Purpose To examine the association between change in moderate-to-vigorous physical activity (MVPA) and sedentary behavior (SB) over a 6-month period with physiological and psychological factors in adults with type 2 diabetes (T2D).

Methods Participants included 26 middle-aged (mean age=56.1±10.8 years; 42% women), overweight/obese (mean body mass index (BMI) =37.22±8.78 kg/m2) adults who had been diagnosed with T2D within the past 5 years (mean HbA1c=7.81%). Participants underwent a physical examination, blood tests, and psychological questionnaires, including a self-report questionnaire that assessed the consumption of high glycemic and low glycemic load foods. Participants wore an Actigraph accelerometer for 7 days to assess MVPA and SB. All measures were collected at baseline and at the 6-month follow-up. Spearman rank correlations and regression models were conducted to examine the relationship between activity variables, and the association of activity measures with health outcomes at the 6-month follow-up.

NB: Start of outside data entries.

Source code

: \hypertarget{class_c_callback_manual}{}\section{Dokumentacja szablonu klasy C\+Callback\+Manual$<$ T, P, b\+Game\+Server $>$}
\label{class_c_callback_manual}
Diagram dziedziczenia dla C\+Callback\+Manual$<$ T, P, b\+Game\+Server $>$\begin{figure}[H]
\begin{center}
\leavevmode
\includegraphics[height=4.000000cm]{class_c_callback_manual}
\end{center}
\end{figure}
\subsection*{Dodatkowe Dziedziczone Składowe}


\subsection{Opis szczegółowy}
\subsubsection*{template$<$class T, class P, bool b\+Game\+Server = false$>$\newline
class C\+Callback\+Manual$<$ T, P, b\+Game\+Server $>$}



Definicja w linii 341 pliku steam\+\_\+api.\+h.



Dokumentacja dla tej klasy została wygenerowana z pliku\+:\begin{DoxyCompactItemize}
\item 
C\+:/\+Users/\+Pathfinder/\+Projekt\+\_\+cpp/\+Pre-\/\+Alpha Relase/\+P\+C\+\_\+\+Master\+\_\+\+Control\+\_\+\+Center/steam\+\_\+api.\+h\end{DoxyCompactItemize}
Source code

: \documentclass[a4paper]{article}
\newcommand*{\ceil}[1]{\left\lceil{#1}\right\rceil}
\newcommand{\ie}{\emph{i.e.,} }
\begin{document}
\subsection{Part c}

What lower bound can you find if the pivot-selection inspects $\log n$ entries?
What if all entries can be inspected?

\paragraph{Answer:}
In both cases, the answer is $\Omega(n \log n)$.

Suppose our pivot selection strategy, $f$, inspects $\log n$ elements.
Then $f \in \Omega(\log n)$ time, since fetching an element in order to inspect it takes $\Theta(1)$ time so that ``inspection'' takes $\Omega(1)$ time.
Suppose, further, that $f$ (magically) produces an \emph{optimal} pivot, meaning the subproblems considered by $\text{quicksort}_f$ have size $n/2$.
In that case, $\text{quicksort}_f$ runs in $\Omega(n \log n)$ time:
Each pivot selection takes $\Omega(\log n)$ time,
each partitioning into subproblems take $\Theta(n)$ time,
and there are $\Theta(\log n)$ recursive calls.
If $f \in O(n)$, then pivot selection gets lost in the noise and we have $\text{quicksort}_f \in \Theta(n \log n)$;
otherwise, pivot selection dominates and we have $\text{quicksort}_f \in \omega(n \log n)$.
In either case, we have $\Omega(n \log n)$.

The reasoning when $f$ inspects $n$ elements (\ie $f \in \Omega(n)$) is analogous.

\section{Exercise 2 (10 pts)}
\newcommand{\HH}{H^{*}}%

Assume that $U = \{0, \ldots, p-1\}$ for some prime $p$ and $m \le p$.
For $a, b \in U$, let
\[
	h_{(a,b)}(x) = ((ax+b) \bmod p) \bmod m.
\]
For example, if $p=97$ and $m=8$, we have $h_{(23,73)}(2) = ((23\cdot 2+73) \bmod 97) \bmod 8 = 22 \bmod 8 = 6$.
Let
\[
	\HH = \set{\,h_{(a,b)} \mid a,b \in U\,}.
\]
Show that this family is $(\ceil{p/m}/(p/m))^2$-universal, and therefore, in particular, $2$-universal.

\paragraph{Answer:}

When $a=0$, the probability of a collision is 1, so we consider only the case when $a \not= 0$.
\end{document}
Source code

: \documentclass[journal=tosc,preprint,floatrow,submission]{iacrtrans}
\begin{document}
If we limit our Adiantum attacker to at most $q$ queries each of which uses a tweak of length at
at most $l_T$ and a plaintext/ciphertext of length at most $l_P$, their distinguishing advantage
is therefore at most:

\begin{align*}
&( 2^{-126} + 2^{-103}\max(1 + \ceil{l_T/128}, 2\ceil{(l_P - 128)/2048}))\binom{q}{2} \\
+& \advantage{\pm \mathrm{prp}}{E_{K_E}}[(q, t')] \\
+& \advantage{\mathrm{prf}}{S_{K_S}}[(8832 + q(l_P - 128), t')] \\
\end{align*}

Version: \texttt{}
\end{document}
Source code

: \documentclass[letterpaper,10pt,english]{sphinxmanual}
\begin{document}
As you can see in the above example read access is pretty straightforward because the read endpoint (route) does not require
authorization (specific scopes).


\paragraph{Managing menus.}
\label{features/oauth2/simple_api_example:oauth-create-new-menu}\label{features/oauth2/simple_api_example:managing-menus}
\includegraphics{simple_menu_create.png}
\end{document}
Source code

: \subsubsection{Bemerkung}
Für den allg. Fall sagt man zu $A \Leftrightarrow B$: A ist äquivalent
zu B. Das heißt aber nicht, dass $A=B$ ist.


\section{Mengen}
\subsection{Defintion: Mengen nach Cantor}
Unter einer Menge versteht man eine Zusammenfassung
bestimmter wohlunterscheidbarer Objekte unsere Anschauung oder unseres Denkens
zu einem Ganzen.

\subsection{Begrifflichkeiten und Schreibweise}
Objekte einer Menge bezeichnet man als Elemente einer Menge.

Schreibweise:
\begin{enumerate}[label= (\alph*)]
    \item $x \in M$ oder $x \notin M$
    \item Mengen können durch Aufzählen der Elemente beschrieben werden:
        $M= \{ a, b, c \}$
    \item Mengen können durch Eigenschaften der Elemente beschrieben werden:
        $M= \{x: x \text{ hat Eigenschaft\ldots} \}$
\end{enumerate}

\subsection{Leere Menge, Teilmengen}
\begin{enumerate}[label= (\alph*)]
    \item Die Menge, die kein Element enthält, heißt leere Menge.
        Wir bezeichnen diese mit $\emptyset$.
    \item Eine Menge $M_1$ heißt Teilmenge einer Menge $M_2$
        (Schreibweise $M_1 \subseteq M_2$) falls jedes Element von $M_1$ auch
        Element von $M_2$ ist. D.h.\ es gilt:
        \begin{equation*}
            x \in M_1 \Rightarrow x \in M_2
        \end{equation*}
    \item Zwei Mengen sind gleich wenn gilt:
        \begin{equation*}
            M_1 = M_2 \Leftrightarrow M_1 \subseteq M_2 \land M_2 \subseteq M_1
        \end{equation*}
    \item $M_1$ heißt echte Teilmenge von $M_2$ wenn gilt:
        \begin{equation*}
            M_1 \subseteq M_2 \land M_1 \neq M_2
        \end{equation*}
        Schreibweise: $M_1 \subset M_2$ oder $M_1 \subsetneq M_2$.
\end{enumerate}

Results Decreases in duration of SB bouts and increases in MVPA were associated with decreased levels of HbA1c (p<0.05). Over 50% of the variance in HbA1c levels could be attributed to changes in MVPA and SB.

Conclusions MVPA and SB were independently associated with diabetes-related health outcomes. Results suggest that emphasis should be placed on increasing MVPA while decreasing SB, particularly duration of SB bouts. This suggests that even small changes in daily behavior may contribute to improvement in diabetes-related health outcomes.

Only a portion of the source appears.